Hack prevention (advice please)

my-swagger · August 5, 2017, 1:08pm

Hey,

I have a client sided app (no server involved) and during testing came across a couple issues regarding hacking.

There is a conceptual membership model and you’re a member if you have got days added to your account.

Doing some really trivial coding and using cheat engine you can modify the number of days you have on your account so in sense call it a membership hack.

To prevent this pragmatically is the following code acceptable?:

Current:
int days;
boolean isMember() {
return days > 0;
}

The new, updated method:

 int days;
 boolean member;

 boolean isMember() { return member; }

 void increment(int days) {
    if (days <= 0) return; 

    this.days += days;
    member = true;
 }

 void decrement(int days) {
    if (days <= 0) return;

    if ((this.days - days) > 0) {
       this.days -= days;
    } else {
       this.days = 0; 
       member = false;
    } 
 }

I don’t think people will be able to modify that boolean using any sort of memory hacking (near impossible, I think).

Is that type of coding style okay? Is there another way I should handle it?

Also in the case, you could change the member, what then? Create a thread that automatically rolls back changes that have been unintentionally performed? (seems bad, but a solution). If it was Java, what’s stopping reflection clients calling the increment method themselves (unless I do some clever redesign)?

All of these mentioned have failed me from going into production.

And any other general tips would be nice.

Thanks!

lothy · August 5, 2017, 3:18pm

As a rule, if it’s on a client computer then there’s nothing stopping them from circumventing any controls you put in place.

Of course, different controls have different skill levels required to overcome them. At the simple end of the spectrum you have the historically common case where users simply changed the computer clock.
Then you have more complex circumvention requirements, like delving into the registry.
At the advanced end, you have anything which requires reverse engineering and patching of a binary.

As far as your specific case goes, I don’t understand why you feel the example code you’ve provided is any more secure than any other code you could write.
Why do you feel this is the case when you’ve already pointed out that they have programming skill enough to modify whatever you currently have?

my-swagger · August 5, 2017, 3:54pm

I agree with what you’ve said. What I’m trying to do is make it as hard as possible.
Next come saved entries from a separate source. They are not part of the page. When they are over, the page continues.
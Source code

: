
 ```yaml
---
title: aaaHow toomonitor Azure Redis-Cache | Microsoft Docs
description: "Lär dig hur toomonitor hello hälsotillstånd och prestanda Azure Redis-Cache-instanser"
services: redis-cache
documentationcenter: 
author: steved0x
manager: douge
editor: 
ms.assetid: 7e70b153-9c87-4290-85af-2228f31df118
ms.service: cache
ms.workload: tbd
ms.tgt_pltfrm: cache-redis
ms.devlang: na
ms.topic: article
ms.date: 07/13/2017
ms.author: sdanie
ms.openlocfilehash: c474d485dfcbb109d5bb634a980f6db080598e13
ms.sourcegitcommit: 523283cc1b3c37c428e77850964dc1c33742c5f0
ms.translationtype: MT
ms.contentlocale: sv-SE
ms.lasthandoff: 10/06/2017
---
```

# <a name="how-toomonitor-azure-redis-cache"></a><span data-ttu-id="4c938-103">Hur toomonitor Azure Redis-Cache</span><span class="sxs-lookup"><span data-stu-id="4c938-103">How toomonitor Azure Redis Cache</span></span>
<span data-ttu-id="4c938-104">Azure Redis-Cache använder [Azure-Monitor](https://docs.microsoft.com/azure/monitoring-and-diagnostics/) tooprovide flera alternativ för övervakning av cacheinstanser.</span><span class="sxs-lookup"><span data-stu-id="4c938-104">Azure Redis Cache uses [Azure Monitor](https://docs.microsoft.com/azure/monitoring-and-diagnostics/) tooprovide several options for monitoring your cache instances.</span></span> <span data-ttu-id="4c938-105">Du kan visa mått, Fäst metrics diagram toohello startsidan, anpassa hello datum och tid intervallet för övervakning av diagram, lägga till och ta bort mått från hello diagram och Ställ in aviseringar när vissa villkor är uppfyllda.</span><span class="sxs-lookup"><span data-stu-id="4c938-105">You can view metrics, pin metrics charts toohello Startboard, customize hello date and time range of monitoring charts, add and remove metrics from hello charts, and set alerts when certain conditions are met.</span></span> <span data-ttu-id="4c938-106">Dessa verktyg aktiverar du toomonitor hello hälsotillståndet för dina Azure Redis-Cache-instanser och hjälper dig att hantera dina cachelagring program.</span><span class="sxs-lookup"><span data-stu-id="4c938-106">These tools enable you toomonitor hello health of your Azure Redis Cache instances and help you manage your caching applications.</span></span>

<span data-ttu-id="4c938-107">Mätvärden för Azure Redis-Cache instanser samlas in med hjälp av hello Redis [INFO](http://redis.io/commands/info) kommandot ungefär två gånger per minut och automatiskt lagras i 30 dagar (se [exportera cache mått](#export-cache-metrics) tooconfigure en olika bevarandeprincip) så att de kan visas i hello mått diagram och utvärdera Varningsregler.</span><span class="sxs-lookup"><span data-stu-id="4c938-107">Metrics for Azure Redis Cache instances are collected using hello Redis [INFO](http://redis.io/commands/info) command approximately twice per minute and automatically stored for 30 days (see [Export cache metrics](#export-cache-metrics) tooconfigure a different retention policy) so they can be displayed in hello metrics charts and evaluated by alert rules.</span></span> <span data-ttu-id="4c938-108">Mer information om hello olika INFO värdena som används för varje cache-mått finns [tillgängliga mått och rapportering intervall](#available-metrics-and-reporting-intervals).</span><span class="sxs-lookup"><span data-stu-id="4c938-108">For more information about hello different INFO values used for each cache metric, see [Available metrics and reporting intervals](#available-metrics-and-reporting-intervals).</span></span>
In my example above, it seems (to me anyway) that locating booleans in memory is more of a task than finding integers or floats.
Finding which 1 turns into a 0 (vise versa) during a specific operation can be more tedious. That was my reasoning however I don’t really know many other developers that I can talk to hence why I’m here

I also think the average hacker would attempt to modify the “days”. Sure they might be able to see their days change however it wouldn’t affect the usage of the application. Upon realizing that modifying the number did not work, a hacker might quit there. They may suspect it’s a different memory address handling the membership, modifying other integer related values.

In the case the source code for the actual application was some how obtained (e.g. decompiling a jar in Java) then yep, I’m screwed. But I’m using primarily C++ so I should be good?

Regarding other code that I could write. Point some out! The code posted on the thread was only an initial idea I had. If you could find a better code I’m all ears!

My goal is to be as secure as I can. Whether or not a hacker has the skills required isn’t something I’d allow to chance. It’s also a really great learning curve!

Regardless of my situation, I think it makes for a great discussion none the less

lothy · August 6, 2017, 12:06am

I don’t think it really matters whether it’s an integer or a boolean or something else.
In your particular case, using C++, your threat model is someone who’s already skilled at using a tool like IDA Pro. For someone with that skill set, it’s just a matter of spending the time to isolate the code responsible for the check, and then patching it to do what they want (e.g.: ‘return true’, or ‘return 999’).

If you have a gargantuan application then ‘spending the time’ is a potentially large effort in its own right, and this can dissuade people if they don’t perceive value in doing it (and aren’t simply pursuing kudos).
If you have a small application then the effort is relatively smaller.

When this sort of thing is the case, I guess the best thing you could do is make it tedious.
So instead of adhering to the DRY (Don’t Repeat Yourself) principle, you might repeat the code over and over throughout the code base.
At least then it’s not a case of patching a single location in the binary you produce, but many locations.

Finally, some people make use of strategies such as public/private key encryption to achieve licencing needs. The idea is that you hardcode a public key into your application, and then provide users with a ‘file’ (or just a stream of data from somewhere) that you have generated and then signed with the corresponding private key.
In your case, this stream of data would include whether they’re a member.
If they interfere with the stream of data (which can even be plain text, since you’re using the private key to sign the data rather than encrypt it) then verifying the signature will fail and the application knows that it has been tampered with.

However this is susceptible to reverse engineering as well. Your threat actor simply patches the public key in the application binary so that it uses their own public key, and then they sign their own licence files. Same problem at the end of the day.